Figure 1 compares the frequency with which people outside the party-political realm have either featured in coverage as citizens or in a professional capacity. There is only one category where women were reported more than men - in their personal capacity as “citizens”. In all but one professional category, men dominate the show, with the gender disparity most acute in the reporting of “unions/ charities/ NGOs”, “think tanks”, “pollsters” and (ahem) “academics”.
Figure 1: representation in the media by gender. Loughborough University
But what of the difference between media sectors? Are the broadcasters performing better on these measures than the press? Figure 2 assesses the gender distribution of quotation within the four most prominent non-party political categories, differentiating between TV and newspaper coverage.
The results show that imbalances are evident across TV and the press. Women were quoted more than men in only two categories – TV vox pops of citizens and newspaper articles quoting representatives of business. The main reason for the female majority in the latter was a lengthy interview published in the Financial Times with Carolyn Fairbairn, the director-general of the Confederation of British Industries – a notable exception to a consistent pattern of “mansplaining”.
Figure 2: how gender imbalance differs between print and broadcast media. Loughborough University
The professional is political too
There is plenty that is depressing about these findings, but nothing surprising. Loughborough University’s research on media coverage of UK elections over 27 years has demonstrated how recurrent and enduring these patterns are.

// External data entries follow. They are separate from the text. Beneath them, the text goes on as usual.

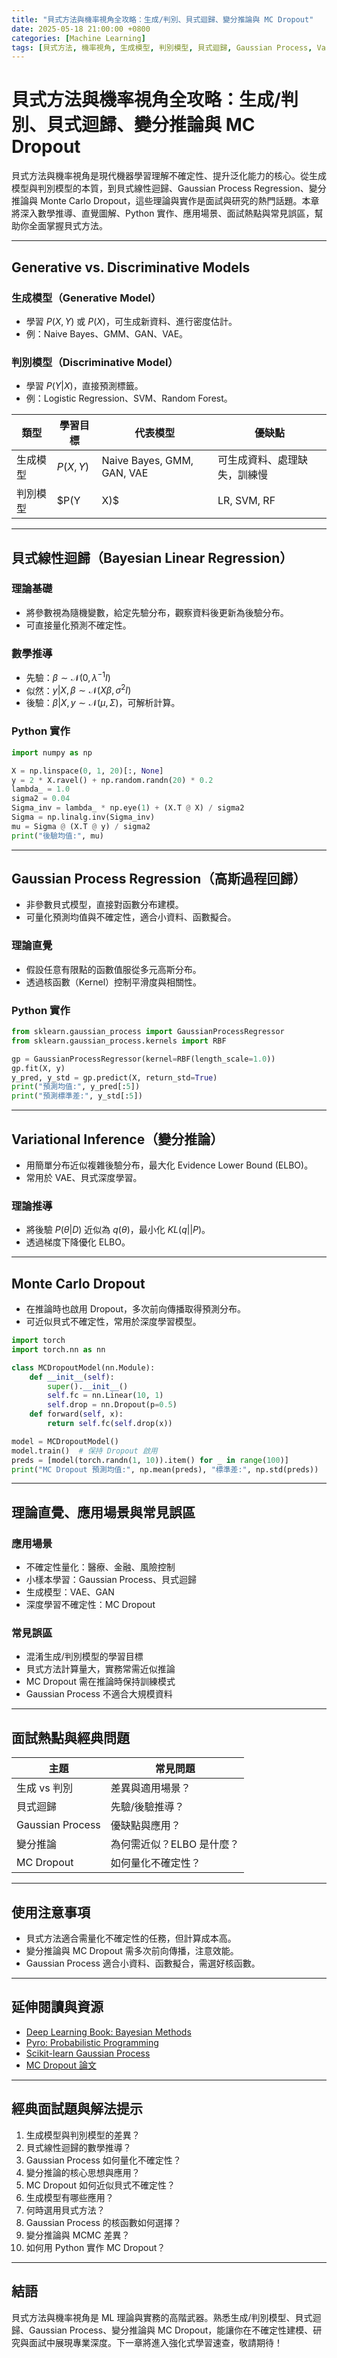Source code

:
 ```yaml
---
title: "貝式方法與機率視角全攻略：生成/判別、貝式迴歸、變分推論與 MC Dropout"
date: 2025-05-18 21:00:00 +0800
categories: [Machine Learning]
tags: [貝式方法, 機率視角, 生成模型, 判別模型, 貝式迴歸, Gaussian Process, Variational Inference, Monte Carlo Dropout]
---
```


# 貝式方法與機率視角全攻略：生成/判別、貝式迴歸、變分推論與 MC Dropout

貝式方法與機率視角是現代機器學習理解不確定性、提升泛化能力的核心。從生成模型與判別模型的本質，到貝式線性迴歸、Gaussian Process Regression、變分推論與 Monte Carlo Dropout，這些理論與實作是面試與研究的熱門話題。本章將深入數學推導、直覺圖解、Python 實作、應用場景、面試熱點與常見誤區，幫助你全面掌握貝式方法。

---

## Generative vs. Discriminative Models

### 生成模型（Generative Model）

- 學習 $P(X, Y)$ 或 $P(X)$，可生成新資料、進行密度估計。
- 例：Naive Bayes、GMM、GAN、VAE。

### 判別模型（Discriminative Model）

- 學習 $P(Y|X)$，直接預測標籤。
- 例：Logistic Regression、SVM、Random Forest。

| 類型     | 學習目標  | 代表模型                   | 優缺點                       |
| -------- | --------- | -------------------------- | ---------------------------- |
| 生成模型 | $P(X, Y)$ | Naive Bayes, GMM, GAN, VAE | 可生成資料、處理缺失，訓練慢 |
| 判別模型 | $P(Y      | X)$                        | LR, SVM, RF                  | 預測準確、訓練快 |

---

## 貝式線性迴歸（Bayesian Linear Regression）

### 理論基礎

- 將參數視為隨機變數，給定先驗分布，觀察資料後更新為後驗分布。
- 可直接量化預測不確定性。

### 數學推導

- 先驗：$\beta \sim \mathcal{N}(0, \lambda^{-1}I)$
- 似然：$y|X, \beta \sim \mathcal{N}(X\beta, \sigma^2I)$
- 後驗：$\beta|X, y \sim \mathcal{N}(\mu, \Sigma)$，可解析計算。

### Python 實作

```python
import numpy as np

X = np.linspace(0, 1, 20)[:, None]
y = 2 * X.ravel() + np.random.randn(20) * 0.2
lambda_ = 1.0
sigma2 = 0.04
Sigma_inv = lambda_ * np.eye(1) + (X.T @ X) / sigma2
Sigma = np.linalg.inv(Sigma_inv)
mu = Sigma @ (X.T @ y) / sigma2
print("後驗均值:", mu)
```

---

## Gaussian Process Regression（高斯過程回歸）

- 非參數貝式模型，直接對函數分布建模。
- 可量化預測均值與不確定性，適合小資料、函數擬合。

### 理論直覺

- 假設任意有限點的函數值服從多元高斯分布。
- 透過核函數（Kernel）控制平滑度與相關性。

### Python 實作

```python
from sklearn.gaussian_process import GaussianProcessRegressor
from sklearn.gaussian_process.kernels import RBF

gp = GaussianProcessRegressor(kernel=RBF(length_scale=1.0))
gp.fit(X, y)
y_pred, y_std = gp.predict(X, return_std=True)
print("預測均值:", y_pred[:5])
print("預測標準差:", y_std[:5])
```

---

## Variational Inference（變分推論）

- 用簡單分布近似複雜後驗分布，最大化 Evidence Lower Bound (ELBO)。
- 常用於 VAE、貝式深度學習。

### 理論推導

- 將後驗 $P(\theta|D)$ 近似為 $q(\theta)$，最小化 $KL(q||P)$。
- 透過梯度下降優化 ELBO。

---

## Monte Carlo Dropout

- 在推論時也啟用 Dropout，多次前向傳播取得預測分布。
- 可近似貝式不確定性，常用於深度學習模型。

```python
import torch
import torch.nn as nn

class MCDropoutModel(nn.Module):
    def __init__(self):
        super().__init__()
        self.fc = nn.Linear(10, 1)
        self.drop = nn.Dropout(p=0.5)
    def forward(self, x):
        return self.fc(self.drop(x))

model = MCDropoutModel()
model.train()  # 保持 Dropout 啟用
preds = [model(torch.randn(1, 10)).item() for _ in range(100)]
print("MC Dropout 預測均值:", np.mean(preds), "標準差:", np.std(preds))
```

---

## 理論直覺、應用場景與常見誤區

### 應用場景

- 不確定性量化：醫療、金融、風險控制
- 小樣本學習：Gaussian Process、貝式迴歸
- 生成模型：VAE、GAN
- 深度學習不確定性：MC Dropout

### 常見誤區

- 混淆生成/判別模型的學習目標
- 貝式方法計算量大，實務常需近似推論
- MC Dropout 需在推論時保持訓練模式
- Gaussian Process 不適合大規模資料

---

## 面試熱點與經典問題

| 主題             | 常見問題                  |
| ---------------- | ------------------------- |
| 生成 vs 判別     | 差異與適用場景？          |
| 貝式迴歸         | 先驗/後驗推導？           |
| Gaussian Process | 優缺點與應用？            |
| 變分推論         | 為何需近似？ELBO 是什麼？ |
| MC Dropout       | 如何量化不確定性？        |

---

## 使用注意事項

* 貝式方法適合需量化不確定性的任務，但計算成本高。
* 變分推論與 MC Dropout 需多次前向傳播，注意效能。
* Gaussian Process 適合小資料、函數擬合，需選好核函數。

---

## 延伸閱讀與資源

* [Deep Learning Book: Bayesian Methods](https://www.deeplearningbook.org/contents/probabilistic.html)
* [Pyro: Probabilistic Programming](https://pyro.ai/)
* [Scikit-learn Gaussian Process](https://scikit-learn.org/stable/modules/gaussian_process.html)
* [MC Dropout 論文](https://arxiv.org/abs/1506.02142)

---

## 經典面試題與解法提示

1. 生成模型與判別模型的差異？
2. 貝式線性迴歸的數學推導？
3. Gaussian Process 如何量化不確定性？
4. 變分推論的核心思想與應用？
5. MC Dropout 如何近似貝式不確定性？
6. 生成模型有哪些應用？
7. 何時選用貝式方法？
8. Gaussian Process 的核函數如何選擇？
9. 變分推論與 MCMC 差異？
10. 如何用 Python 實作 MC Dropout？

---

## 結語

貝式方法與機率視角是 ML 理論與實務的高階武器。熟悉生成/判別模型、貝式迴歸、Gaussian Process、變分推論與 MC Dropout，能讓你在不確定性建模、研究與面試中展現專業深度。下一章將進入強化式學習速查，敬請期待！

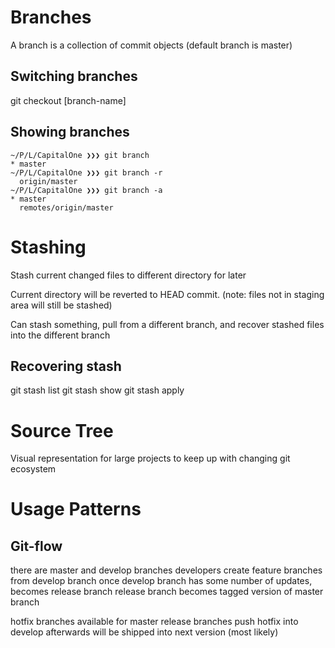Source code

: # Branches
A branch is a collection of commit objects (default branch is master)

## Switching branches
git checkout [branch-name]

## Showing branches
```
~/P/L/CapitalOne ❯❯❯ git branch
* master
~/P/L/CapitalOne ❯❯❯ git branch -r
  origin/master
~/P/L/CapitalOne ❯❯❯ git branch -a
* master
  remotes/origin/master
```

# Stashing
Stash current changed files to different directory for later

Current directory will be reverted to HEAD commit. (note: files not in staging area will still be stashed)

Can stash something, pull from a different branch, and recover stashed files into the different branch

## Recovering stash
git stash list
git stash show
git stash apply

# Source Tree
Visual representation for large projects to keep up with changing git ecosystem

# Usage Patterns

## Git-flow
there are master and develop branches
developers create feature branches from develop branch
once develop branch has some number of updates, becomes release branch
release branch becomes tagged version of master branch

hotfix branches available for master release branches
push hotfix into develop afterwards
will be shipped into next version (most likely)
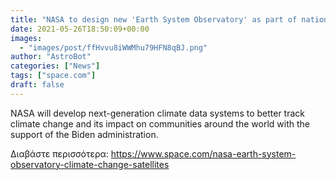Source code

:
 ```yaml
---
title: "NASA to design new 'Earth System Observatory' as part of national push against climate change"
date: 2021-05-26T18:50:09+00:00
images:
  - "images/post/ffHvvu8iWWMhu79HFN8qBJ.png"
author: "AstroBot"
categories: ["News"]
tags: ["space.com"]
draft: false
---
```


NASA will develop next-generation climate data systems to better track climate change and its impact on communities around the world with the support of the Biden administration. 

Διαβάστε περισσότερα: https://www.space.com/nasa-earth-system-observatory-climate-change-satellites
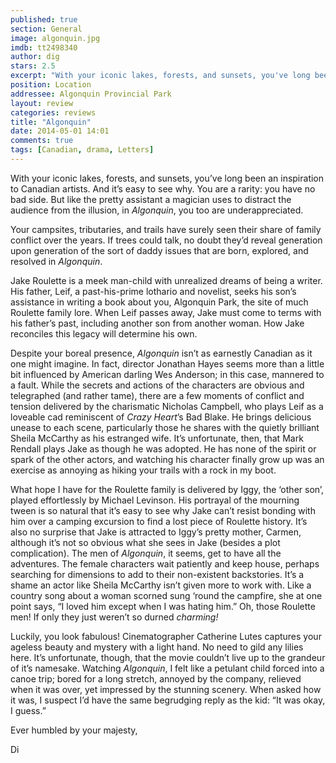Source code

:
 ```yaml
---
published: true
section: General
image: algonquin.jpg
imdb: tt2498340
author: dig
stars: 2.5
excerpt: "With your iconic lakes, forests, and sunsets, you've long been an inspiration to Canadian artists. And it's easy to see why."
position: Location
addressee: Algonquin Provincial Park
layout: review
categories: reviews
title: "Algonquin"
date: 2014-05-01 14:01
comments: true
tags: [Canadian, drama, Letters]
---
```

<p>With your iconic lakes, forests, and sunsets, you&rsquo;ve long been an inspiration to Canadian artists. And it&rsquo;s easy to see why. You are a rarity: you have no bad side. But like the pretty assistant a magician uses to distract the audience from the illusion, in <em>Algonquin</em>, you too are underappreciated.</p>
<p>Your campsites, tributaries, and trails have surely seen their share of family conflict over the years. If trees could talk, no doubt they&rsquo;d reveal generation upon generation of the sort of daddy issues that are born, explored, and resolved in <em>Algonquin</em>.</p>
<p>Jake Roulette is a meek man-child with unrealized dreams of being a writer. His father, Leif, a past-his-prime lothario and novelist, seeks his son&rsquo;s assistance in writing a book about you, Algonquin Park, the site of much Roulette family lore. When Leif passes away, Jake must come to terms with his father&rsquo;s past, including another son from another woman. How Jake reconciles this legacy will determine his own.</p>
<p>Despite your boreal presence, <em>Algonquin</em> isn&rsquo;t as earnestly Canadian as it one might imagine. In fact, director Jonathan Hayes seems more than a little bit influenced by American darling Wes Anderson; in this case, mannered to a fault. While the secrets and actions of the characters are obvious and telegraphed (and rather tame), there are a few moments of conflict and tension delivered by the charismatic Nicholas Campbell, who plays Leif as a loveable cad reminiscent of <em>Crazy Heart</em>&rsquo;s Bad Blake. He brings delicious unease to each scene, particularly those he shares with the quietly brilliant Sheila McCarthy as his estranged wife. It&rsquo;s unfortunate, then, that Mark Rendall plays Jake as though he was adopted. He has none of the spirit or spark of the other actors, and watching his character finally grow up was an exercise as annoying as hiking your trails with a rock in my boot.</p>
<p>What hope I have for the Roulette family is delivered by Iggy, the &lsquo;other son&rsquo;, played effortlessly by Michael Levinson. His portrayal of the mourning tween is so natural that it&rsquo;s easy to see why Jake can&rsquo;t resist bonding with him over a camping excursion to find a lost piece of Roulette history. It&rsquo;s also no surprise that Jake is attracted to Iggy&rsquo;s pretty mother, Carmen, although it&rsquo;s not so obvious what she sees in Jake (besides a plot complication). The men of <em>Algonquin</em>, it seems, get to have all the adventures. The female characters wait patiently and keep house, perhaps searching for dimensions to add to their non-existent backstories. It&rsquo;s a shame an actor like Sheila McCarthy isn&rsquo;t given more to work with. Like a country song about a woman scorned sung &lsquo;round the campfire, she at one point says, &ldquo;I loved him except when I was hating him.&rdquo; Oh, those Roulette men! If only they just weren&rsquo;t so durned <em>charming!</em></p>
<p>Luckily, you look fabulous! Cinematographer Catherine Lutes captures your ageless beauty and mystery with a light hand. No need to gild any lilies here. It&rsquo;s unfortunate, though, that the movie couldn&rsquo;t live up to the grandeur of it&rsquo;s namesake. Watching <em>Algonquin</em>, I felt like a petulant child forced into a canoe trip; bored for a long stretch, annoyed by the company, relieved when it was over, yet impressed by the stunning scenery. When asked how it was, I suspect I&rsquo;d have the same begrudging reply as the kid: &ldquo;It was okay, I guess.&rdquo;</p>
<p>Ever humbled by your majesty,</p>
<p>Di</p>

Is change possible or likely? This week, the prime minister marked the Astor centenary by promising to “support women to reach their full potential” in the event of a Conservative election victory and commit the Conservatives to fielding as many women as men in future elections. Elsewhere, the BBC has recently launched a 50/50 project aimed at securing 50% female contributions in BBC programmes.
There is no question that joint action is needed by politicians and news organisations. If editors and journalists have no control over who the parties put at the forefront of the campaign, they have undeniable gatekeeping power over the non-party voices they select. Women’s voices deserve recognition beyond the personal sphere. To adapt a familiar feminist maxim: the professional is political too.